Your assignment
Take the entries below and write them out exactly, with each picture removed.

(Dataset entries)

· · · ·

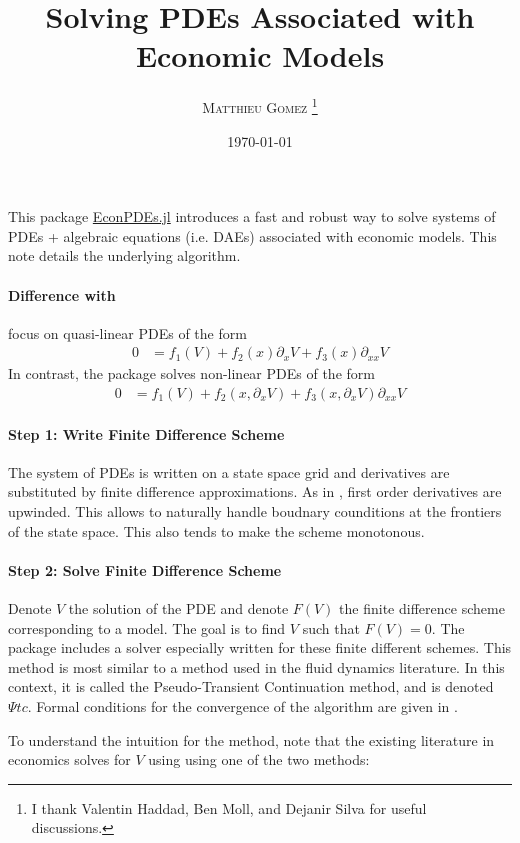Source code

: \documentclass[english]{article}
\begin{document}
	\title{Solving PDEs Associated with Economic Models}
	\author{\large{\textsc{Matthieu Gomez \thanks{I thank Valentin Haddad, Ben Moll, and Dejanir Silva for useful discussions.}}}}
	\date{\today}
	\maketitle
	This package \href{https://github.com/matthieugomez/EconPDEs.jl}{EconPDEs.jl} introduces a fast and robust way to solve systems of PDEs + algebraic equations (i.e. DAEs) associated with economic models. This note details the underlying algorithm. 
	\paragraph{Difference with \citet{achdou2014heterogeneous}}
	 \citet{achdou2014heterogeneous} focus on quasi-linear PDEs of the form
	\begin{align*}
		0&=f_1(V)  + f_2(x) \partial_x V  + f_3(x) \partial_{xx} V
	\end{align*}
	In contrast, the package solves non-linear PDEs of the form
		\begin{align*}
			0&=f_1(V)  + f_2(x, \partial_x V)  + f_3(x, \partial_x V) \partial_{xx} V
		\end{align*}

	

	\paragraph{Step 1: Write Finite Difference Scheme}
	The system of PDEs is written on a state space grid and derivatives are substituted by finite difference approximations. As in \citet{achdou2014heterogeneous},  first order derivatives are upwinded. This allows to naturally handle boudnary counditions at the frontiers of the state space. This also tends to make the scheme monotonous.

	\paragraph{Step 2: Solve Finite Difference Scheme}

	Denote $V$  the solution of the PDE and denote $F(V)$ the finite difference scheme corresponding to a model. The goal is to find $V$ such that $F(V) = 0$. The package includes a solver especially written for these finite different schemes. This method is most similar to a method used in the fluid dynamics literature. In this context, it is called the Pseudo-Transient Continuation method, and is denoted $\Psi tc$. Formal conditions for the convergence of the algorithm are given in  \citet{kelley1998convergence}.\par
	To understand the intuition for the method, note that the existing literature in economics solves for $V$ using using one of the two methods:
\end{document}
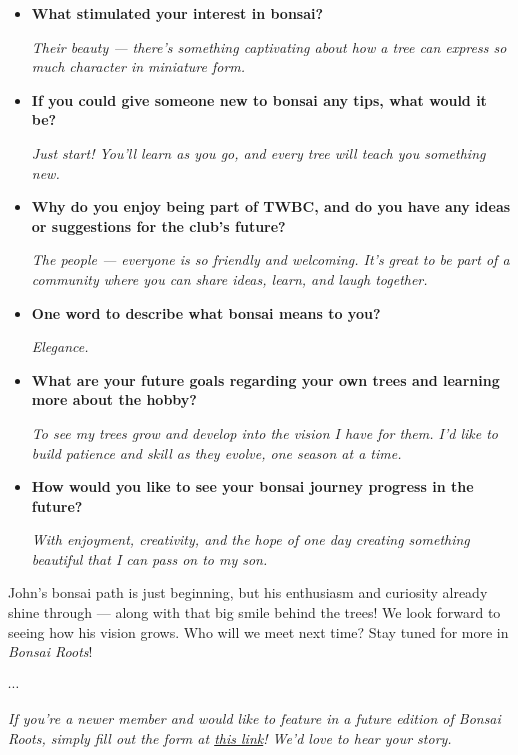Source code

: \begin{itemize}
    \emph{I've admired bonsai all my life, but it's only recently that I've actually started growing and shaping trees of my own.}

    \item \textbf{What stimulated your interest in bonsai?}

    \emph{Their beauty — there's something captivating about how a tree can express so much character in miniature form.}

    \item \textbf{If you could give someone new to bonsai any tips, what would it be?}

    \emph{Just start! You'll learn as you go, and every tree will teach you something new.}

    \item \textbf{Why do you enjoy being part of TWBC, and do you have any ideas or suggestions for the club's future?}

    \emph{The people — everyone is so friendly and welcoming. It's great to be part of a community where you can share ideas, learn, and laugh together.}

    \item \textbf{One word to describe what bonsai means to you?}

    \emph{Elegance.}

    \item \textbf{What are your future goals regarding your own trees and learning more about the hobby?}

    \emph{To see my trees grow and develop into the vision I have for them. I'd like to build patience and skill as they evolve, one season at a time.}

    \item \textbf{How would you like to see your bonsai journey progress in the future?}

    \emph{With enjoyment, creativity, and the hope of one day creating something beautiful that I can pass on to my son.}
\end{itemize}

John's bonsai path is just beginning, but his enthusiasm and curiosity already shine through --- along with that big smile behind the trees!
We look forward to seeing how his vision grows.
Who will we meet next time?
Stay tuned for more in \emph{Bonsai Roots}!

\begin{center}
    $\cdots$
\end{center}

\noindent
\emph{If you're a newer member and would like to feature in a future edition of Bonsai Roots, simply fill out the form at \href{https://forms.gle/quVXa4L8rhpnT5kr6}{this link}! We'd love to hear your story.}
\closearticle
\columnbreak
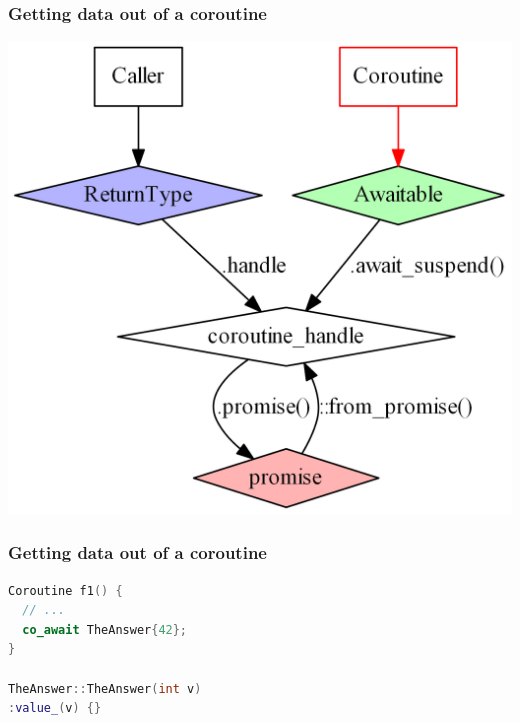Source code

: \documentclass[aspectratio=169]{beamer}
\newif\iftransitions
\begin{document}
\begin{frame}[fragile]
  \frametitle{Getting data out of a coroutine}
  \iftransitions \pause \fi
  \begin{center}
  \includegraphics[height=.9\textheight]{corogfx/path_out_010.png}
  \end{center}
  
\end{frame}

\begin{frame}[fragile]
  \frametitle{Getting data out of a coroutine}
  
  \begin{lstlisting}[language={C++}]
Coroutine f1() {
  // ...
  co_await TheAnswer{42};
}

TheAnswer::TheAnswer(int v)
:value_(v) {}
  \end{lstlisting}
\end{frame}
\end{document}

· · · ·

Answer section
Source code

: \documentclass[english]{article}
\begin{document}
	\title{Solving PDEs Associated with Economic Models}
	\author{\large{\textsc{Matthieu Gomez \thanks{I thank Valentin Haddad, Ben Moll, and Dejanir Silva for useful discussions.}}}}
	\date{\today}
	\maketitle
	This package \href{https://github.com/matthieugomez/EconPDEs.jl}{EconPDEs.jl} introduces a fast and robust way to solve systems of PDEs + algebraic equations (i.e. DAEs) associated with economic models. This note details the underlying algorithm. 
	\paragraph{Difference with \citet{achdou2014heterogeneous}}
	 \citet{achdou2014heterogeneous} focus on quasi-linear PDEs of the form
	\begin{align*}
		0&=f_1(V)  + f_2(x) \partial_x V  + f_3(x) \partial_{xx} V
	\end{align*}
	In contrast, the package solves non-linear PDEs of the form
		\begin{align*}
			0&=f_1(V)  + f_2(x, \partial_x V)  + f_3(x, \partial_x V) \partial_{xx} V
		\end{align*}

	

	\paragraph{Step 1: Write Finite Difference Scheme}
	The system of PDEs is written on a state space grid and derivatives are substituted by finite difference approximations. As in \citet{achdou2014heterogeneous},  first order derivatives are upwinded. This allows to naturally handle boudnary counditions at the frontiers of the state space. This also tends to make the scheme monotonous.

	\paragraph{Step 2: Solve Finite Difference Scheme}

	Denote $V$  the solution of the PDE and denote $F(V)$ the finite difference scheme corresponding to a model. The goal is to find $V$ such that $F(V) = 0$. The package includes a solver especially written for these finite different schemes. This method is most similar to a method used in the fluid dynamics literature. In this context, it is called the Pseudo-Transient Continuation method, and is denoted $\Psi tc$. Formal conditions for the convergence of the algorithm are given in  \citet{kelley1998convergence}.\par
	To understand the intuition for the method, note that the existing literature in economics solves for $V$ using using one of the two methods:
\end{document}
Source code

: \begin{itemize}
    \emph{I've admired bonsai all my life, but it's only recently that I've actually started growing and shaping trees of my own.}

    \item \textbf{What stimulated your interest in bonsai?}

    \emph{Their beauty — there's something captivating about how a tree can express so much character in miniature form.}

    \item \textbf{If you could give someone new to bonsai any tips, what would it be?}

    \emph{Just start! You'll learn as you go, and every tree will teach you something new.}

    \item \textbf{Why do you enjoy being part of TWBC, and do you have any ideas or suggestions for the club's future?}

    \emph{The people — everyone is so friendly and welcoming. It's great to be part of a community where you can share ideas, learn, and laugh together.}

    \item \textbf{One word to describe what bonsai means to you?}

    \emph{Elegance.}

    \item \textbf{What are your future goals regarding your own trees and learning more about the hobby?}

    \emph{To see my trees grow and develop into the vision I have for them. I'd like to build patience and skill as they evolve, one season at a time.}

    \item \textbf{How would you like to see your bonsai journey progress in the future?}

    \emph{With enjoyment, creativity, and the hope of one day creating something beautiful that I can pass on to my son.}
\end{itemize}

John's bonsai path is just beginning, but his enthusiasm and curiosity already shine through --- along with that big smile behind the trees!
We look forward to seeing how his vision grows.
Who will we meet next time?
Stay tuned for more in \emph{Bonsai Roots}!

\begin{center}
    $\cdots$
\end{center}

\noindent
\emph{If you're a newer member and would like to feature in a future edition of Bonsai Roots, simply fill out the form at \href{https://forms.gle/quVXa4L8rhpnT5kr6}{this link}! We'd love to hear your story.}
\closearticle
\columnbreak
Source code

: \documentclass[aspectratio=169]{beamer}
\newif\iftransitions
\begin{document}
\begin{frame}[fragile]
  \frametitle{Getting data out of a coroutine}
  \iftransitions \pause \fi
  \begin{center}
  \includegraphics[height=.9\textheight]{corogfx/path_out_010.png}
  \end{center}
  
\end{frame}

\begin{frame}[fragile]
  \frametitle{Getting data out of a coroutine}
  
  \begin{lstlisting}[language={C++}]
Coroutine f1() {
  // ...
  co_await TheAnswer{42};
}

TheAnswer::TheAnswer(int v)
:value_(v) {}
  \end{lstlisting}
\end{frame}
\end{document}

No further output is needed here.